If you paid attention to the recent MVP awards that the League gave out this MLB betting season, you noticed that Toronto’s Josh Donaldson took home the trophy this year. The runner-up? The Angels’ Mike Trout. Trout was the runner-up for the third time in four seasons. Trout did make a strong case, but Donaldson also had a huge season…and he played for a team that went all the way to the ALCS.

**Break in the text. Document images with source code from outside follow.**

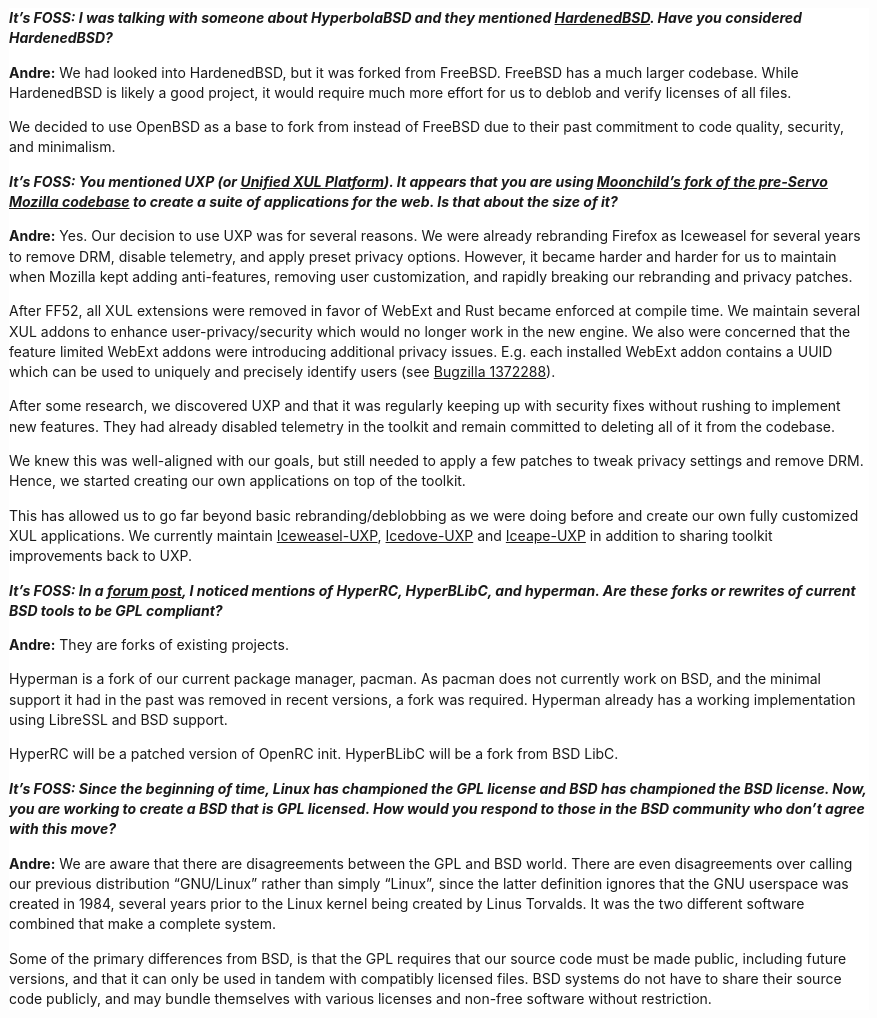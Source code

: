_**It’s FOSS: I was talking with someone about HyperbolaBSD and they mentioned [HardenedBSD][14]. Have you considered HardenedBSD?**_

**Andre:** We had looked into HardenedBSD, but it was forked from FreeBSD. FreeBSD has a much larger codebase. While HardenedBSD is likely a good project, it would require much more effort for us to deblob and verify licenses of all files.

We decided to use OpenBSD as a base to fork from instead of FreeBSD due to their past commitment to code quality, security, and minimalism.

_**It’s FOSS: You mentioned UXP (or [Unified XUL Platform][15]). It appears that you are using [Moonchild’s fork of the pre-Servo Mozilla codebase][16] to create a suite of applications for the web. Is that about the size of it?**_

**Andre:** Yes. Our decision to use UXP was for several reasons. We were already rebranding Firefox as Iceweasel for several years to remove DRM, disable telemetry, and apply preset privacy options. However, it became harder and harder for us to maintain when Mozilla kept adding anti-features, removing user customization, and rapidly breaking our rebranding and privacy patches.

After FF52, all XUL extensions were removed in favor of WebExt and Rust became enforced at compile time. We maintain several XUL addons to enhance user-privacy/security which would no longer work in the new engine. We also were concerned that the feature limited WebExt addons were introducing additional privacy issues. E.g. each installed WebExt addon contains a UUID which can be used to uniquely and precisely identify users (see [Bugzilla 1372288][17]).

After some research, we discovered UXP and that it was regularly keeping up with security fixes without rushing to implement new features. They had already disabled telemetry in the toolkit and remain committed to deleting all of it from the codebase.

We knew this was well-aligned with our goals, but still needed to apply a few patches to tweak privacy settings and remove DRM. Hence, we started creating our own applications on top of the toolkit.

This has allowed us to go far beyond basic rebranding/deblobbing as we were doing before and create our own fully customized XUL applications. We currently maintain [Iceweasel-UXP][18], [Icedove-UXP][19] and [Iceape-UXP][20] in addition to sharing toolkit improvements back to UXP.

_**It’s FOSS: In a [forum post][21], I noticed mentions of HyperRC, HyperBLibC, and hyperman. Are these forks or rewrites of current BSD tools to be GPL compliant?**_

**Andre:** They are forks of existing projects.

Hyperman is a fork of our current package manager, pacman. As pacman does not currently work on BSD, and the minimal support it had in the past was removed in recent versions, a fork was required. Hyperman already has a working implementation using LibreSSL and BSD support.

HyperRC will be a patched version of OpenRC init. HyperBLibC will be a fork from BSD LibC.

_**It’s FOSS: Since the beginning of time, Linux has championed the GPL license and BSD has championed the BSD license. Now, you are working to create a BSD that is GPL licensed. How would you respond to those in the BSD community who don’t agree with this move?**_

**Andre:** We are aware that there are disagreements between the GPL and BSD world. There are even disagreements over calling our previous distribution “GNU/Linux” rather than simply “Linux”, since the latter definition ignores that the GNU userspace was created in 1984, several years prior to the Linux kernel being created by Linus Torvalds. It was the two different software combined that make a complete system.

Some of the primary differences from BSD, is that the GPL requires that our source code must be made public, including future versions, and that it can only be used in tandem with compatibly licensed files. BSD systems do not have to share their source code publicly, and may bundle themselves with various licenses and non-free software without restriction.


[#]: collector: (lujun9972)
[#]: translator: ( )
[#]: reviewer: ( )
[#]: publisher: ( )
[#]: url: ( )
[#]: subject: (Insights into Why Hyperbola GNU/Linux is Turning into Hyperbola BSD)
[#]: via: (https://itsfoss.com/hyperbola-linux-bsd/)
[#]: author: (John Paul https://itsfoss.com/author/john/)
[a]: https://itsfoss.com/author/john/
[b]: https://github.com/lujun9972
[1]: https://www.hyperbola.info/
[2]: https://www.hyperbola.info/news/announcing-hyperbolabsd-roadmap/
[3]: https://itsfoss.com/bsd-project-trident-linux/
[4]: https://i1.wp.com/itsfoss.com/wp-content/uploads/2020/01/hyperbola_linux_bsd.png?ssl=1
[5]: https://patchwork.kernel.org/patch/10084131/
[6]: https://grsecurity.net/
[7]: https://lwn.net/Articles/797828/
[8]: https://www.openbsd.org/
[9]: https://www.xenocara.org/
[10]: https://www.libressl.org/
[11]: https://en.wikipedia.org/wiki/Linux-libre
[12]: https://libertybsd.net/
[13]: https://en.libreware.info/
[14]: https://hardenedbsd.org/
[15]: http://thereisonlyxul.org/
[16]: https://github.com/MoonchildProductions/UXP
[17]: https://bugzilla.mozilla.org/show_bug.cgi?id=1372288
[18]: https://wiki.hyperbola.info/doku.php?id=en:project:iceweasel-uxp
[19]: https://wiki.hyperbola.info/doku.php?id=en:project:icedove-uxp
[20]: https://wiki.hyperbola.info/doku.php?id=en:project:iceape-uxp
[21]: https://forums.hyperbola.info/viewtopic.php?id=315
[22]: https://itsfoss.com/what-is-zfs/
[23]: https://reddit.com/r/linuxusersgroup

Inside Look at the MLB Betting Report on Los Angeles Angels’ Mike Trout

Even though Trout has finished second so many times, there is no way to overstate what he has accomplished during his first four major league seasons. You could argue that he has done more than any other player in MLB history through his age-23 season. So could he be the best player of all time? According to the metric Wins Above Replacement, the best position player was Babe Ruth, who sat at 168.4 over his career. Right now, that same statistical model has Trout at 38.5 WAR. This ranks him #256 among position players in the modern era, so he’s already ahead of such Hall of Famers as Pie Traynor and Roy Campanella, and such famous heroes as Kirk Gibson and Roger Maris. Trout does draw a lot of comparisons with Mickey Mantle, but there’s no reason to think he’ll be as fragile as Mantle was. A lot of people compare him to Willie Mays, who played from the age of 20 until the age of 42. Trout had his first full season at the age of 20, so let’s assume that he can play through the age of 42. Given the advancements in conditioning, sports nutrition and the like, this isn’t a hard assumption to make, unless Trout has a career-ending injury. Trout really hasn’t had a trademark year yet. He’s been terrific, but he hasn’t really exploded. You could compare him to a player like Carl Yastrzemski, who had one of his biggest seasons at the age of 27. So far, Trout has looked like four completely different players. He’s had a season when he excelled in speed and defense, a season when he took a ton of walks, a season when he minimized strikeouts, and a season when he pounded the ball all over the park. Now that he’s had a 40-homer season well before his prime, who’s to say that he couldn’t have a 50-homer season? Or a 60-homer season? That could again draw comparisons to Mantle, Maris and the like. For Trout to catch Babe Ruth in terms of WAR, for those who think that it’s unrealistic, he’s already had two seasons that would resemble what he needs at his peak in order to make that total. It would be easier if he played for a team with a park that was more amenable to a power hitter, without the alleys in Angel Stadium that turn home runs into doubles or long fly balls, but in the free agency era there’s nothing to suggest that he will be an Angel for life. With these trends already at work in his career, the sky is truly the limit.